■ PROBLEM STATEMENT
Once you find the line with "- **⚡ Fast Compilation**" in the entries below, return exactly every line from it through the line with "- **[GCC](https://gcc.gnu.org/)** - GNU".

■ EXTRACTED ENTRIES
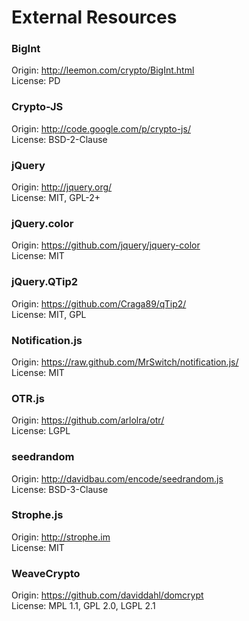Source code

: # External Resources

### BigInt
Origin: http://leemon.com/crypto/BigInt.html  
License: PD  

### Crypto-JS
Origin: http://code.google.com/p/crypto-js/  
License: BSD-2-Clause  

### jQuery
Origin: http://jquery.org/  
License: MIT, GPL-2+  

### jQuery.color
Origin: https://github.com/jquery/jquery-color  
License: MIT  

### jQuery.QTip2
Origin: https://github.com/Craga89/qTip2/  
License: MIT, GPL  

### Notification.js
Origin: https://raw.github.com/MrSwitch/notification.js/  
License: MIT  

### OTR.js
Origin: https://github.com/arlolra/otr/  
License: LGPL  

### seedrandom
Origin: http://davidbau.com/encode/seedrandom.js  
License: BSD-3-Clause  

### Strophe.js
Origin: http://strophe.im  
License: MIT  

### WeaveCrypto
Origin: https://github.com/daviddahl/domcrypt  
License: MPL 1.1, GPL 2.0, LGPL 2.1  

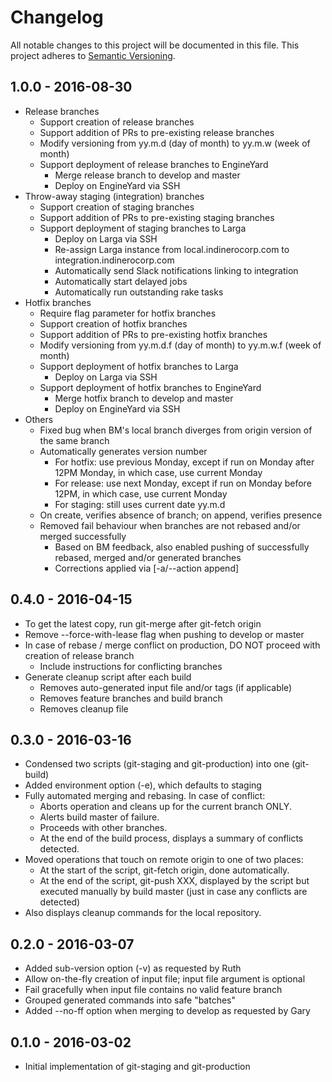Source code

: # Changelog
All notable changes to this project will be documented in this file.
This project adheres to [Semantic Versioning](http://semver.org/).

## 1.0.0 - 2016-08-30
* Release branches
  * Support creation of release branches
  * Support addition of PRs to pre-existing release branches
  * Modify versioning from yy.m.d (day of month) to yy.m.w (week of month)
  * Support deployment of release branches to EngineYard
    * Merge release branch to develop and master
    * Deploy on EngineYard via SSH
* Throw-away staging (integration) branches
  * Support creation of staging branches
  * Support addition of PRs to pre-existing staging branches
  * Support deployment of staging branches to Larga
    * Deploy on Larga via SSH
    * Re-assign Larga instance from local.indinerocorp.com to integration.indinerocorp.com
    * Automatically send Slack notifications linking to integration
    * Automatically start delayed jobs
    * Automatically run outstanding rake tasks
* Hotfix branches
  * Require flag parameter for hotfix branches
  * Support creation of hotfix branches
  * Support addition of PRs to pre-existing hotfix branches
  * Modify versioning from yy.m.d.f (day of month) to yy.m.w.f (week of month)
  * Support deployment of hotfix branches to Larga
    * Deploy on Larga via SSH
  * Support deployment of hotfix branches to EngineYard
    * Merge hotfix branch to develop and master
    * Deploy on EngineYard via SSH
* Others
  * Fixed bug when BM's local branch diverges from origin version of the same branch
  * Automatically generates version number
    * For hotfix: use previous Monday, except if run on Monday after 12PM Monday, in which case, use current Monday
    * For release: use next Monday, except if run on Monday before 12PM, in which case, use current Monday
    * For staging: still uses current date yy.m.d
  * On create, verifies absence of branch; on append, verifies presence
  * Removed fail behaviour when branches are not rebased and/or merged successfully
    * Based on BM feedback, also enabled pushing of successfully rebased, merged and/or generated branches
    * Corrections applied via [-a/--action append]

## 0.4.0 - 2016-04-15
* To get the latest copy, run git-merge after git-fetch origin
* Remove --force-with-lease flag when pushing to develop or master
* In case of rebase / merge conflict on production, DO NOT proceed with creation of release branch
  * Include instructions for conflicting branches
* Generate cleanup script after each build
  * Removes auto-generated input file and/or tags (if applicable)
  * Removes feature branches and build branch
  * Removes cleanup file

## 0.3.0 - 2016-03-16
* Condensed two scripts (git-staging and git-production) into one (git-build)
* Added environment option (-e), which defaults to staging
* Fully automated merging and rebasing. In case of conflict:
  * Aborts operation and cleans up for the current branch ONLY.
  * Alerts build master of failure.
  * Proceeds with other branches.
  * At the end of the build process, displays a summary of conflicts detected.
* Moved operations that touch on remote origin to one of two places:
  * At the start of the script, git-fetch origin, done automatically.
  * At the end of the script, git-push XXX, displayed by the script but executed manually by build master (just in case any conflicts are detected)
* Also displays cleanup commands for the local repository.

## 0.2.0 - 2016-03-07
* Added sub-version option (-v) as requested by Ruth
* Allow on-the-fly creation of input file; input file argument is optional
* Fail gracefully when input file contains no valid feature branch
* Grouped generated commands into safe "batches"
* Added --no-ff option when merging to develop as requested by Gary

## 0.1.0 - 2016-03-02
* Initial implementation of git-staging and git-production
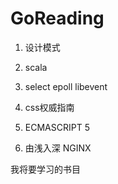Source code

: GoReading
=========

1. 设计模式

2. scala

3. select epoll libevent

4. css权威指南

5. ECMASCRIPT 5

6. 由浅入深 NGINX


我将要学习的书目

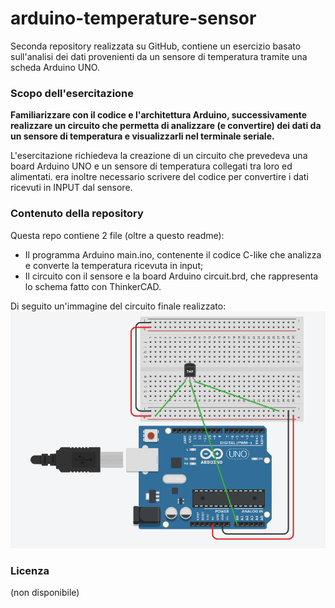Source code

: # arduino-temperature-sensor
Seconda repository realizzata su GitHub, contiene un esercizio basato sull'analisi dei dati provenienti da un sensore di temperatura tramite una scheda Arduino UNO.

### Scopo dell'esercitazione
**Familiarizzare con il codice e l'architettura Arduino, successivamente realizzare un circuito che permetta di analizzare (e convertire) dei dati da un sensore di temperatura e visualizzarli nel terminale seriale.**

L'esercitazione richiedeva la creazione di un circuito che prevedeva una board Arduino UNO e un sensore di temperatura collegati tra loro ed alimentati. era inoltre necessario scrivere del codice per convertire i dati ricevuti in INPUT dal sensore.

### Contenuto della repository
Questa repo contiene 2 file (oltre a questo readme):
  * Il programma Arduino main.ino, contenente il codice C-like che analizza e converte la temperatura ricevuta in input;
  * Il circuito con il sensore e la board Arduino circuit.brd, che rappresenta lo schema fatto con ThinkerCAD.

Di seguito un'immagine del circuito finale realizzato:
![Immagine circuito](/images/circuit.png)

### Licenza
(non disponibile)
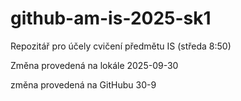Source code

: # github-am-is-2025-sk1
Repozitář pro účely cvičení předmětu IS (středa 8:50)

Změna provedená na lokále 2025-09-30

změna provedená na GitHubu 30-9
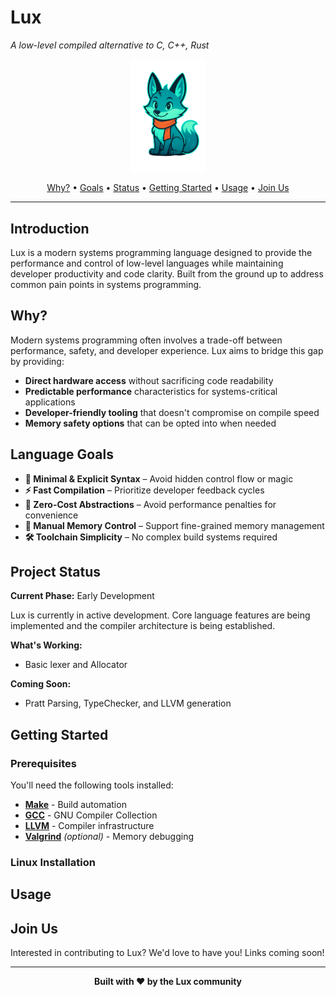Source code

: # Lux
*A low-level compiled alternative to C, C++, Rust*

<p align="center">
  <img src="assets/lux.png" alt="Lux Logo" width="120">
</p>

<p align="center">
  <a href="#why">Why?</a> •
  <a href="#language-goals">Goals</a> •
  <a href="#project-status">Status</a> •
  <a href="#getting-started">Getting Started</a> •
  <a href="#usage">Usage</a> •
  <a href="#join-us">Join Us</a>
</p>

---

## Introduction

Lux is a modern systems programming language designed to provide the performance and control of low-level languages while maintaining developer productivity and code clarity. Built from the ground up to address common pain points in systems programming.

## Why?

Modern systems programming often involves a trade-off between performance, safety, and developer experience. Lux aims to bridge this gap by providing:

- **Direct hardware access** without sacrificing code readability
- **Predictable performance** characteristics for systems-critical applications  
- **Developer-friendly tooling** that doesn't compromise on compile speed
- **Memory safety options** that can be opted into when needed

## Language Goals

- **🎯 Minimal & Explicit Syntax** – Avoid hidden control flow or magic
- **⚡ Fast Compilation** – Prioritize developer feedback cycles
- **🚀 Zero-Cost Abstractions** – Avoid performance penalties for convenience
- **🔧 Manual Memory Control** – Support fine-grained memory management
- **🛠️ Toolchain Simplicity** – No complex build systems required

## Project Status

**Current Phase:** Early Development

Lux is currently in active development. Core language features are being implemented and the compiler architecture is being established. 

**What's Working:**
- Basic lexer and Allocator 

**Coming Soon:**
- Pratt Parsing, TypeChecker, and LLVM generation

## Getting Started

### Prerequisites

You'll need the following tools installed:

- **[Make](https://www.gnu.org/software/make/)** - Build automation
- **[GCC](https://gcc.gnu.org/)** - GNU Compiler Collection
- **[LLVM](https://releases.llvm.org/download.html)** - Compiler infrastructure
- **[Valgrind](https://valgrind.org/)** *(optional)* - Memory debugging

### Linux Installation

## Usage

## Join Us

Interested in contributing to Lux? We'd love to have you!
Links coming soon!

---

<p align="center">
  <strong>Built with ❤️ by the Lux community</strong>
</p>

* * *

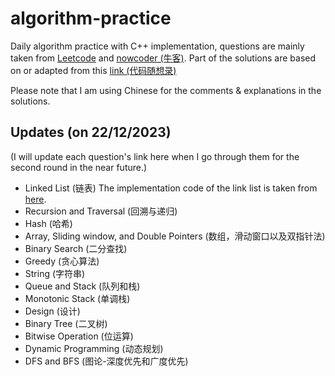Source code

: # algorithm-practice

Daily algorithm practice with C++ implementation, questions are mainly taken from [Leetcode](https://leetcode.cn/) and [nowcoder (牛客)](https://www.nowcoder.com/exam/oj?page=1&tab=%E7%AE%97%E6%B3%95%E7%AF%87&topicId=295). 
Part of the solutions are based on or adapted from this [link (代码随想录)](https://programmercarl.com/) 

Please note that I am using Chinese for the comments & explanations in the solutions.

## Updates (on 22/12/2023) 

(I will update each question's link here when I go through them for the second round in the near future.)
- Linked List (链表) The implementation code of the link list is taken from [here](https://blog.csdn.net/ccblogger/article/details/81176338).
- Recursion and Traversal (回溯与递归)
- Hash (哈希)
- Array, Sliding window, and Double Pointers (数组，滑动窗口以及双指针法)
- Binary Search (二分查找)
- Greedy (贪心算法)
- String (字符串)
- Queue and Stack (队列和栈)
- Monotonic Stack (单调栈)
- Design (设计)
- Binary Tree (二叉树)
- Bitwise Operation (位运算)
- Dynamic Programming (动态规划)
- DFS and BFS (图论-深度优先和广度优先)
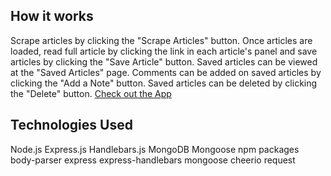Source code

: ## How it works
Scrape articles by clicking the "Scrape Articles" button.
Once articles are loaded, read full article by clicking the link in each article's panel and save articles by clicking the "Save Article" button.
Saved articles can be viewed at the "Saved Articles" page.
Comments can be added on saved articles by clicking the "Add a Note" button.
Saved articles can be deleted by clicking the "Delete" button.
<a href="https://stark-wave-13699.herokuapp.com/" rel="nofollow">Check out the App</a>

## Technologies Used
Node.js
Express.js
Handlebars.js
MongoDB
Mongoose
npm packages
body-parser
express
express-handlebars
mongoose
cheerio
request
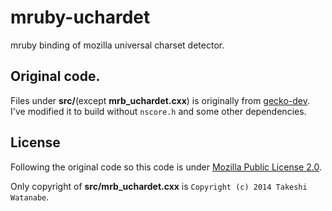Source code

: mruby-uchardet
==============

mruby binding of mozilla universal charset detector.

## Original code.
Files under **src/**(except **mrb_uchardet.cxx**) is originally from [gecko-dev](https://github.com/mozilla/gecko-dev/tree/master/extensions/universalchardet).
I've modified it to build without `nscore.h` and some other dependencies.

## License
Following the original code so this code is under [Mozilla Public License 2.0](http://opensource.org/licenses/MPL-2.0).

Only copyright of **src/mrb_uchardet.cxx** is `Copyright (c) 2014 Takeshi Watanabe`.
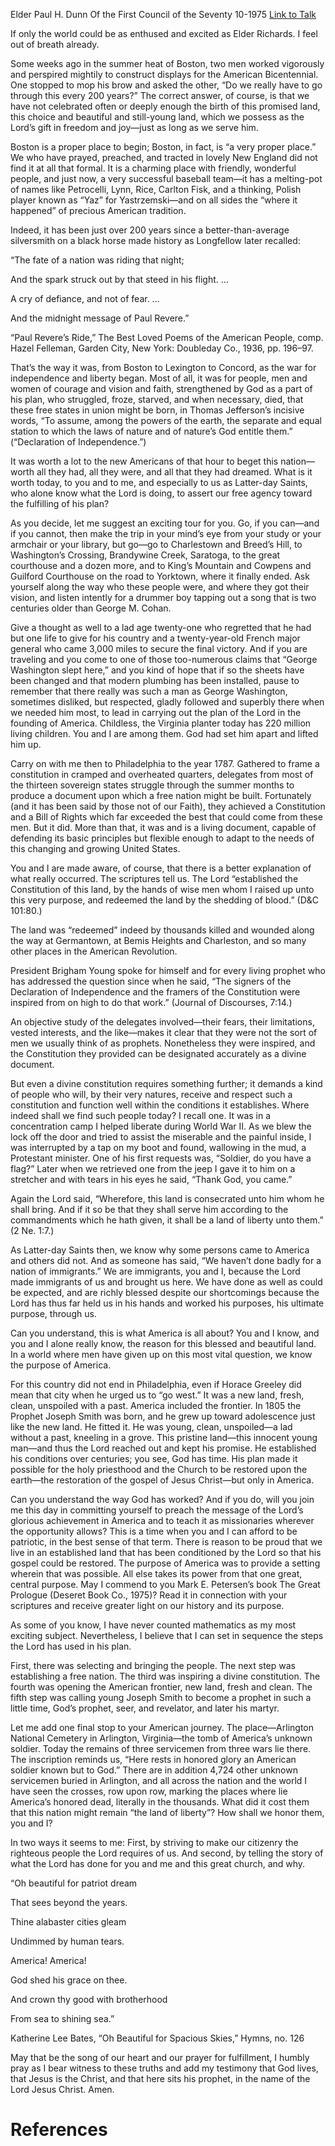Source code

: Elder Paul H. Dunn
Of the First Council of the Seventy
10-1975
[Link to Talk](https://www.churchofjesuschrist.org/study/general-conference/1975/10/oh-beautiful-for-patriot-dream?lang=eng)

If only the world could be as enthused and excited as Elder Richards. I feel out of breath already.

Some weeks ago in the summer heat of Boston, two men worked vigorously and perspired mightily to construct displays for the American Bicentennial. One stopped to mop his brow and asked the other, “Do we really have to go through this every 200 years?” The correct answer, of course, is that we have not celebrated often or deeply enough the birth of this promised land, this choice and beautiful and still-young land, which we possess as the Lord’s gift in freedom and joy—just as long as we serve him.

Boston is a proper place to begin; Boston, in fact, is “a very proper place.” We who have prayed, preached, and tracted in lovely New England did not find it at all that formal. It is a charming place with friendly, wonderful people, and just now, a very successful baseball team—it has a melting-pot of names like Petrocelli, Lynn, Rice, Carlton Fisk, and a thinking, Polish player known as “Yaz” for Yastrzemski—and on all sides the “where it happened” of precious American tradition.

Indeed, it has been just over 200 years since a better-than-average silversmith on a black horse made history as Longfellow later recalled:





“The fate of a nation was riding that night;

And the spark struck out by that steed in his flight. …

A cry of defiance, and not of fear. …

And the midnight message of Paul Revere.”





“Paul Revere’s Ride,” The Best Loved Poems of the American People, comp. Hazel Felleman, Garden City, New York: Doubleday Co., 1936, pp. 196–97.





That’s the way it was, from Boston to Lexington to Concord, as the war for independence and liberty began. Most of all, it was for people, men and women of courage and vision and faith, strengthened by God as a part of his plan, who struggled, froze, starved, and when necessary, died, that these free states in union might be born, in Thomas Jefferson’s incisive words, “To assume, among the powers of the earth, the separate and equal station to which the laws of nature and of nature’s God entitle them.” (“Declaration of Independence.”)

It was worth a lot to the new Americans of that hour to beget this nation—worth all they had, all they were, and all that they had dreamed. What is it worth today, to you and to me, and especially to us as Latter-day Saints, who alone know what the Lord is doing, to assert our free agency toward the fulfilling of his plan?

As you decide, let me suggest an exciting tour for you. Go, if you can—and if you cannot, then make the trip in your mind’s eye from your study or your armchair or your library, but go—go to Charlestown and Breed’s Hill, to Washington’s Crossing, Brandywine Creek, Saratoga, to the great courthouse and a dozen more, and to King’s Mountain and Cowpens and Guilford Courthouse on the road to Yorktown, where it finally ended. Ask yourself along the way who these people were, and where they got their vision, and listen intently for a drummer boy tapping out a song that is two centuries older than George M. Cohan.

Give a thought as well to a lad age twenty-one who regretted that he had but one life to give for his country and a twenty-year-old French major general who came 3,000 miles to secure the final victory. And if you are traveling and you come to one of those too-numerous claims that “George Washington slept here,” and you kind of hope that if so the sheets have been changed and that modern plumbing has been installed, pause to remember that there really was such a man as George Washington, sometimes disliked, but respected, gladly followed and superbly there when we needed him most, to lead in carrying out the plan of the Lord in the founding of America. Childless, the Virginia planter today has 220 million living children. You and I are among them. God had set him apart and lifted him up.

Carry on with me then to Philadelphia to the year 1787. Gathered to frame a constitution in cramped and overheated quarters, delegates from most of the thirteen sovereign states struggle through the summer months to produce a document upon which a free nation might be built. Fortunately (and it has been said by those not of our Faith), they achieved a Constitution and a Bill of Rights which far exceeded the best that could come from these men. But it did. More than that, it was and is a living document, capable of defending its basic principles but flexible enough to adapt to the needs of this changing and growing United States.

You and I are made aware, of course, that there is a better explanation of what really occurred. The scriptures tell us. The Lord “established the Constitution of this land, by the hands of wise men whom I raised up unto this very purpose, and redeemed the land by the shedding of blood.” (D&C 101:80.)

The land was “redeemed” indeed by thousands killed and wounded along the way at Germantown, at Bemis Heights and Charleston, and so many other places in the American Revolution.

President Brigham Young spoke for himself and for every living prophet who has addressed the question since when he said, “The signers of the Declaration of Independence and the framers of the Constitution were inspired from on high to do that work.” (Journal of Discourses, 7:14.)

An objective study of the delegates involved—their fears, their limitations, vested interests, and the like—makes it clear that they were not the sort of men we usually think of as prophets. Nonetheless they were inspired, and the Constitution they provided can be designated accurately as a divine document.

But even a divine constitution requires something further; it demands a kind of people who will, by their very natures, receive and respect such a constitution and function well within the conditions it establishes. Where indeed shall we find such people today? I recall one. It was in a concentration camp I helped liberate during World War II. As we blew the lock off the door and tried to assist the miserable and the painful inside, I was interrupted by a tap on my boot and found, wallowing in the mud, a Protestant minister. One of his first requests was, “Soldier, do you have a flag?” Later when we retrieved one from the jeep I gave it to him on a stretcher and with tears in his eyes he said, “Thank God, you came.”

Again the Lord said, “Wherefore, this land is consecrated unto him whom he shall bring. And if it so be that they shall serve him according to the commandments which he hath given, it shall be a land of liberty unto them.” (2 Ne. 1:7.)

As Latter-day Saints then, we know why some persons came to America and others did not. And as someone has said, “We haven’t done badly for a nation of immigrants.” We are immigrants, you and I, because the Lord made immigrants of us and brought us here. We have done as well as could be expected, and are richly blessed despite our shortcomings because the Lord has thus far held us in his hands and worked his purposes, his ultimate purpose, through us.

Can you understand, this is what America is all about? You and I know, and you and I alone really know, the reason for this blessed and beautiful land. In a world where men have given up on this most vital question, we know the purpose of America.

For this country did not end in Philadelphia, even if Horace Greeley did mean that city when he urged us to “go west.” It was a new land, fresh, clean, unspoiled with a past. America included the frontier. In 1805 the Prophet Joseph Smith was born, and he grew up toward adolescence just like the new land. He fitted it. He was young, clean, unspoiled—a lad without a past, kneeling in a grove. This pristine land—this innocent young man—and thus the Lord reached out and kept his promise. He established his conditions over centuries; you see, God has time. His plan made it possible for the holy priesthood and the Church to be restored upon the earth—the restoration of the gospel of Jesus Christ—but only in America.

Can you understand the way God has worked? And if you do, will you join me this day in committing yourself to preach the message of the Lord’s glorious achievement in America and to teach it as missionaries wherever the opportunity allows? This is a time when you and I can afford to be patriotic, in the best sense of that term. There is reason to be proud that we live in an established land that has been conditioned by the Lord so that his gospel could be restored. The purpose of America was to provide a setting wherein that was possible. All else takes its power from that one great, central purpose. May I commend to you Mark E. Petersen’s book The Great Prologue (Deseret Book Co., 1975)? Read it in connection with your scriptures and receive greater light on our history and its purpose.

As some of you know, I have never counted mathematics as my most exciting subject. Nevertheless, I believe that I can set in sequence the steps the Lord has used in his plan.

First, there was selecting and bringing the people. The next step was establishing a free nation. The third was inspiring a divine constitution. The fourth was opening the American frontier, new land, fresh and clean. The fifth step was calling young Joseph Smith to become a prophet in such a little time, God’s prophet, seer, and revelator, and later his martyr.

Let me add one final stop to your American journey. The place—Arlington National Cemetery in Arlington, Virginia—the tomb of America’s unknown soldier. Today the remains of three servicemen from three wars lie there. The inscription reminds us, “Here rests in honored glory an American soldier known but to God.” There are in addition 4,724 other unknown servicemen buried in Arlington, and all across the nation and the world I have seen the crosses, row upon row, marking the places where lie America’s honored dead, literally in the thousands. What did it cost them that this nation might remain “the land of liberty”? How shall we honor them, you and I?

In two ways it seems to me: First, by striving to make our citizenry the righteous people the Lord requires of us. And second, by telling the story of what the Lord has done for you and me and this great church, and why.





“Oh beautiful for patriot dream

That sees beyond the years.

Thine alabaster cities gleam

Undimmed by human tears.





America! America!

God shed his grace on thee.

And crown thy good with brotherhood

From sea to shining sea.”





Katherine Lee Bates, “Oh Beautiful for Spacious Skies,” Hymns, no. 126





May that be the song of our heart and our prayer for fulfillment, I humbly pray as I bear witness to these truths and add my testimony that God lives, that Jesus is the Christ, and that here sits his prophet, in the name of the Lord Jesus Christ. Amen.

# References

--

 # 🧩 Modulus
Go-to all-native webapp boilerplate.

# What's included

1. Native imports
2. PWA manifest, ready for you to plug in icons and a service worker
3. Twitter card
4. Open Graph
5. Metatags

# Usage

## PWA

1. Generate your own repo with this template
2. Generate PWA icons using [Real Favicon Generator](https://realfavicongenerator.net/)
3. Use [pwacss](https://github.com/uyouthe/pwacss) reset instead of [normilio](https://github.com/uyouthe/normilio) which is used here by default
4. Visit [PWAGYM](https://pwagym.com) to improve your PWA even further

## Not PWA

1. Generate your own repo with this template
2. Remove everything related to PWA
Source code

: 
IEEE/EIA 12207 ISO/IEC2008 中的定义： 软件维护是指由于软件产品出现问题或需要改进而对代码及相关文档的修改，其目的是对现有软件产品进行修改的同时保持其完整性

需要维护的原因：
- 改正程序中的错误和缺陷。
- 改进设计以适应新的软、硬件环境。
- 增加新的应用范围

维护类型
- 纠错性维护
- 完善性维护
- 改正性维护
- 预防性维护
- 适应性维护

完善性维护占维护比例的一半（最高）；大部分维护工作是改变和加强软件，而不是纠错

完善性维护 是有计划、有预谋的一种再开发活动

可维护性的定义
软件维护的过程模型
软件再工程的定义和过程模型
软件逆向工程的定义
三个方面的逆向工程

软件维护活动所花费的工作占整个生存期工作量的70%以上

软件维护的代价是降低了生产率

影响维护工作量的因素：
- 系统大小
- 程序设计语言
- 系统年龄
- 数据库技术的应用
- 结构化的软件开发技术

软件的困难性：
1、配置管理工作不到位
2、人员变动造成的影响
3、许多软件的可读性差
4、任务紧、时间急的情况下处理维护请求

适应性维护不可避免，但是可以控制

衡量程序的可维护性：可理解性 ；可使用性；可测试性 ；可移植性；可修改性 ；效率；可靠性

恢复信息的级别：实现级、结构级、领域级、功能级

■ SOLVED PROBLEM
- **⚡ Fast Compilation** – Prioritize developer feedback cycles
- **🚀 Zero-Cost Abstractions** – Avoid performance penalties for convenience
- **🔧 Manual Memory Control** – Support fine-grained memory management
- **🛠️ Toolchain Simplicity** – No complex build systems required

## Project Status

**Current Phase:** Early Development

Lux is currently in active development. Core language features are being implemented and the compiler architecture is being established. 

**What's Working:**
- Basic lexer and Allocator 

**Coming Soon:**
- Pratt Parsing, TypeChecker, and LLVM generation

## Getting Started

### Prerequisites

You'll need the following tools installed:

- **[Make](https://www.gnu.org/software/make/)** - Build automation
- **[GCC](https://gcc.gnu.org/)** - GNU Compiler Collection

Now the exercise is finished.